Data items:
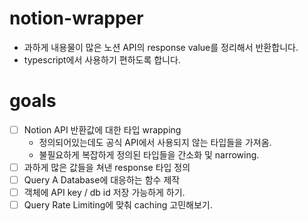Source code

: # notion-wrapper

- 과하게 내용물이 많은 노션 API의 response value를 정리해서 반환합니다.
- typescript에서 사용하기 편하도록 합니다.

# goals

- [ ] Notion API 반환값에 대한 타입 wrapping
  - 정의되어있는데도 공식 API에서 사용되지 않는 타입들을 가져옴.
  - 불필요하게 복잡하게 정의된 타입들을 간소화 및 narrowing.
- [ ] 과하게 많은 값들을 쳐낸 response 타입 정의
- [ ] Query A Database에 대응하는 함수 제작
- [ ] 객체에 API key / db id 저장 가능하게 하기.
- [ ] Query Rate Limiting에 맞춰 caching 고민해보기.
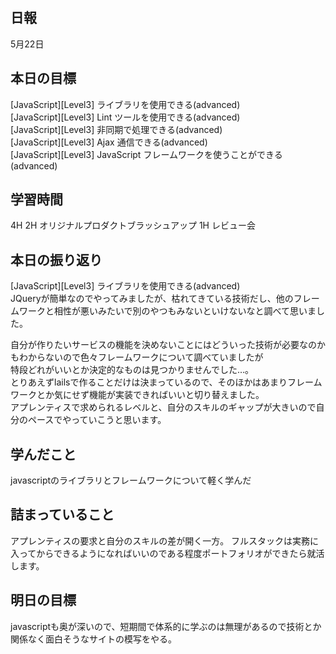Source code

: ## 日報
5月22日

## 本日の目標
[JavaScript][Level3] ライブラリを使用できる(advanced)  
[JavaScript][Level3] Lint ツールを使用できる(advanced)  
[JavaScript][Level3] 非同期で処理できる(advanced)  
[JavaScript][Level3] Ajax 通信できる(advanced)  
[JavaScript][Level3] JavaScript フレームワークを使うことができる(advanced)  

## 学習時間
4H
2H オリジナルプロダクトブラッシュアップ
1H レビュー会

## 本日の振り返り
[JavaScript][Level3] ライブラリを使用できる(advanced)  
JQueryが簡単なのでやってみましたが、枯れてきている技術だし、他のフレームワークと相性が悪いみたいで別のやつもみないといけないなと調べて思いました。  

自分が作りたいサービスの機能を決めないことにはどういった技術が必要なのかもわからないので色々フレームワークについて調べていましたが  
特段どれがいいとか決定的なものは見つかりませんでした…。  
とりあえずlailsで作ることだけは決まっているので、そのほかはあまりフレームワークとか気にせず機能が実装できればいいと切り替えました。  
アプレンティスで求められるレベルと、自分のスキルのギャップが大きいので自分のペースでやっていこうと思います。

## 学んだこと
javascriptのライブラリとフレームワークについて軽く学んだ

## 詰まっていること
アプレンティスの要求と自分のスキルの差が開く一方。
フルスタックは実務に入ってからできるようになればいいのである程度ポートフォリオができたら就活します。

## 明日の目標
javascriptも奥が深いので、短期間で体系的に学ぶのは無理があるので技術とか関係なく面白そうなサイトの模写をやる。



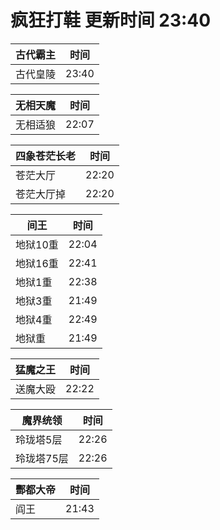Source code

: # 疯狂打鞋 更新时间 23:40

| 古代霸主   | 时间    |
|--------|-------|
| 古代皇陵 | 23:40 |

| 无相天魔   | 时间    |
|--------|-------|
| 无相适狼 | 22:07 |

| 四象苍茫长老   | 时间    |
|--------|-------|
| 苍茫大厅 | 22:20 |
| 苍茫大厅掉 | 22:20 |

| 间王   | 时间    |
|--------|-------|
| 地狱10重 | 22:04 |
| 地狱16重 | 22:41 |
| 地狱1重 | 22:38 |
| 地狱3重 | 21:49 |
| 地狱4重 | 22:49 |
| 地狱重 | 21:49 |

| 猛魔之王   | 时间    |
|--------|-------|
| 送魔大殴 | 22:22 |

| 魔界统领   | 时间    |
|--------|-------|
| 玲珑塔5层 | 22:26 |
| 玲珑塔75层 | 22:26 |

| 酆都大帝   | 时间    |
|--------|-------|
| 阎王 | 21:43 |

* Your assignment:
Can you restate all the records above word for word while dropping the pictures?

* Result for this task:
Source code

: # notion-wrapper

- 과하게 내용물이 많은 노션 API의 response value를 정리해서 반환합니다.
- typescript에서 사용하기 편하도록 합니다.

# goals

- [ ] Notion API 반환값에 대한 타입 wrapping
  - 정의되어있는데도 공식 API에서 사용되지 않는 타입들을 가져옴.
  - 불필요하게 복잡하게 정의된 타입들을 간소화 및 narrowing.
- [ ] 과하게 많은 값들을 쳐낸 response 타입 정의
- [ ] Query A Database에 대응하는 함수 제작
- [ ] 객체에 API key / db id 저장 가능하게 하기.
- [ ] Query Rate Limiting에 맞춰 caching 고민해보기.
Source code

: ## 日報
5月22日

## 本日の目標
[JavaScript][Level3] ライブラリを使用できる(advanced)  
[JavaScript][Level3] Lint ツールを使用できる(advanced)  
[JavaScript][Level3] 非同期で処理できる(advanced)  
[JavaScript][Level3] Ajax 通信できる(advanced)  
[JavaScript][Level3] JavaScript フレームワークを使うことができる(advanced)  

## 学習時間
4H
2H オリジナルプロダクトブラッシュアップ
1H レビュー会

## 本日の振り返り
[JavaScript][Level3] ライブラリを使用できる(advanced)  
JQueryが簡単なのでやってみましたが、枯れてきている技術だし、他のフレームワークと相性が悪いみたいで別のやつもみないといけないなと調べて思いました。  

自分が作りたいサービスの機能を決めないことにはどういった技術が必要なのかもわからないので色々フレームワークについて調べていましたが  
特段どれがいいとか決定的なものは見つかりませんでした…。  
とりあえずlailsで作ることだけは決まっているので、そのほかはあまりフレームワークとか気にせず機能が実装できればいいと切り替えました。  
アプレンティスで求められるレベルと、自分のスキルのギャップが大きいので自分のペースでやっていこうと思います。

## 学んだこと
javascriptのライブラリとフレームワークについて軽く学んだ

## 詰まっていること
アプレンティスの要求と自分のスキルの差が開く一方。
フルスタックは実務に入ってからできるようになればいいのである程度ポートフォリオができたら就活します。

## 明日の目標
javascriptも奥が深いので、短期間で体系的に学ぶのは無理があるので技術とか関係なく面白そうなサイトの模写をやる。



Source code

: # 疯狂打鞋 更新时间 23:40

| 古代霸主   | 时间    |
|--------|-------|
| 古代皇陵 | 23:40 |

| 无相天魔   | 时间    |
|--------|-------|
| 无相适狼 | 22:07 |

| 四象苍茫长老   | 时间    |
|--------|-------|
| 苍茫大厅 | 22:20 |
| 苍茫大厅掉 | 22:20 |

| 间王   | 时间    |
|--------|-------|
| 地狱10重 | 22:04 |
| 地狱16重 | 22:41 |
| 地狱1重 | 22:38 |
| 地狱3重 | 21:49 |
| 地狱4重 | 22:49 |
| 地狱重 | 21:49 |

| 猛魔之王   | 时间    |
|--------|-------|
| 送魔大殴 | 22:22 |

| 魔界统领   | 时间    |
|--------|-------|
| 玲珑塔5层 | 22:26 |
| 玲珑塔75层 | 22:26 |

| 酆都大帝   | 时间    |
|--------|-------|
| 阎王 | 21:43 |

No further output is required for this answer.